Similar triangle inversion
I discovered part of the following curiosity of inversive geometry a week ago, when I was setting homework problems for my computational geometry class, and the rest of it today when the students discussed their solutions.
Claim: let \(abc\) be a right angle, and invert \(b\) and \(c\) through a circle centered on \(a\) to get points \(b'\) and \(c'\). Then triangle \(abc\) is similar to triangle \(ac'b'\). Note the permuted vertices: the right angle in the new triangle is at \(c'\)!
Proof sketch: line \(ab\) inverts to itself and contains \(b'\); line \(ac\) inverts to itself and contains \(c'\). Therefore, angle \(bac\) equals angle \(c'ab'\). Line \(bc\), which is at right angles to \(ab\), inverts to a circle \(ab'c'\), also at right angles to \(ab\).
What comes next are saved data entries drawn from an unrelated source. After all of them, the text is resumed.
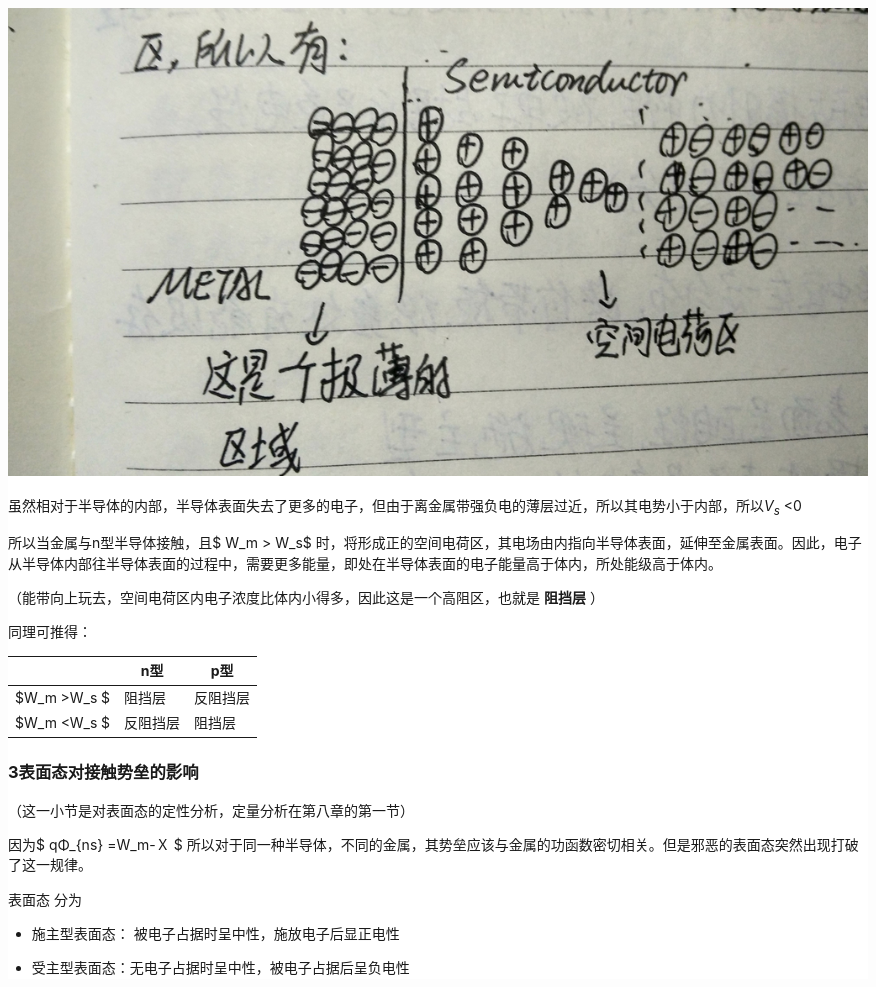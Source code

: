   ![金属和半导体的接触](pics/功函数3.jpg)

虽然相对于半导体的内部，半导体表面失去了更多的电子，但由于离金属带强负电的薄层过近，所以其电势小于内部，所以$V_s$ <0

所以当金属与n型半导体接触，且$ W_m > W_s$ 时，将形成正的空间电荷区，其电场由内指向半导体表面，延伸至金属表面。因此，电子从半导体内部往半导体表面的过程中，需要更多能量，即处在半导体表面的电子能量高于体内，所处能级高于体内。

（能带向上玩去，空间电荷区内电子浓度比体内小得多，因此这是一个高阻区，也就是  **阻挡层** ）

同理可推得：

|             | n型   | p型   |
| ----------- | ---- | ---- |
| $W_m >W_s $ | 阻挡层  | 反阻挡层 |
| $W_m <W_s $ | 反阻挡层 | 阻挡层  |





### 3表面态对接触势垒的影响

（这一小节是对表面态的定性分析，定量分析在第八章的第一节）

因为$ qΦ_{ns} =W_m-Ｘ $  所以对于同一种半导体，不同的金属，其势垒应该与金属的功函数密切相关。但是邪恶的表面态突然出现打破了这一规律。

表面态 分为

- 施主型表面态： 被电子占据时呈中性，施放电子后显正电性

- 受主型表面态：无电子占据时呈中性，被电子占据后呈负电性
Thus \(ab'\) is the diameter of the circle and any point \(c'\) on the circle forms a right angle to this diameter. With two angles equal, the triangles are similar.
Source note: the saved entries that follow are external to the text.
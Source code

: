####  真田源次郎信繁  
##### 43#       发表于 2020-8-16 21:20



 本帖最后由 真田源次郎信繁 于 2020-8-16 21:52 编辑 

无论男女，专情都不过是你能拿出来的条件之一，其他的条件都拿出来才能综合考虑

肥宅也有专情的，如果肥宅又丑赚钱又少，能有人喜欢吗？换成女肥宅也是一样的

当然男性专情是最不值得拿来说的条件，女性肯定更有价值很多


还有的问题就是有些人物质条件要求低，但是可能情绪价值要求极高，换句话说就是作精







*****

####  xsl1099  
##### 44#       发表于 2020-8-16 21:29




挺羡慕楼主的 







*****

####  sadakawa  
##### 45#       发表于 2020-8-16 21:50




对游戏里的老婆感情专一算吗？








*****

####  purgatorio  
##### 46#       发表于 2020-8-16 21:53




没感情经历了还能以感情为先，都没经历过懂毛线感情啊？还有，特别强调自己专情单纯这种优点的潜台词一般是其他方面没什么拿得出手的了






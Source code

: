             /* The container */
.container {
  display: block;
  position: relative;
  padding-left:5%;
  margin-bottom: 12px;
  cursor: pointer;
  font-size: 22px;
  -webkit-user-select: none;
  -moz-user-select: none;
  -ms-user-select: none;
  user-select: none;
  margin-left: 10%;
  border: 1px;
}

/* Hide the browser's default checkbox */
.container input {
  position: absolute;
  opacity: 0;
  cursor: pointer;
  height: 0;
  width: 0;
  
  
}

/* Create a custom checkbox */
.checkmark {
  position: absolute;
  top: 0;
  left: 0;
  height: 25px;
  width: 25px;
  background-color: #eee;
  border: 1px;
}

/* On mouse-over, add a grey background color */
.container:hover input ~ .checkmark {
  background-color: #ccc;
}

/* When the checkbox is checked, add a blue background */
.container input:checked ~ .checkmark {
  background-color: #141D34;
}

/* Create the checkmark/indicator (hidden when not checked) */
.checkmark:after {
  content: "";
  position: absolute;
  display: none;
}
...which I thought was pretty impressive until I realized it had nothing to do with diameters and right angles. More generally, \(abc\) will always be similar to \(ac'b'\), no matter whether any angle is right, because the two triangles have one equal angle and one equal ratio of side lengths: \[|ab|/|ac| = \frac{R^2/|ac|}{R^2/|ab|} = \frac{|ac'|}{|ab'|}.\]
Oh well, despite being such a trivial piece of geometry I had fun making diagrams for it.
Comments:
2006-04-22T21:40:09Z
Trivial? Pshaw. I think it's adorable. And there's nothing nicer than a little discovery every so often. Yay!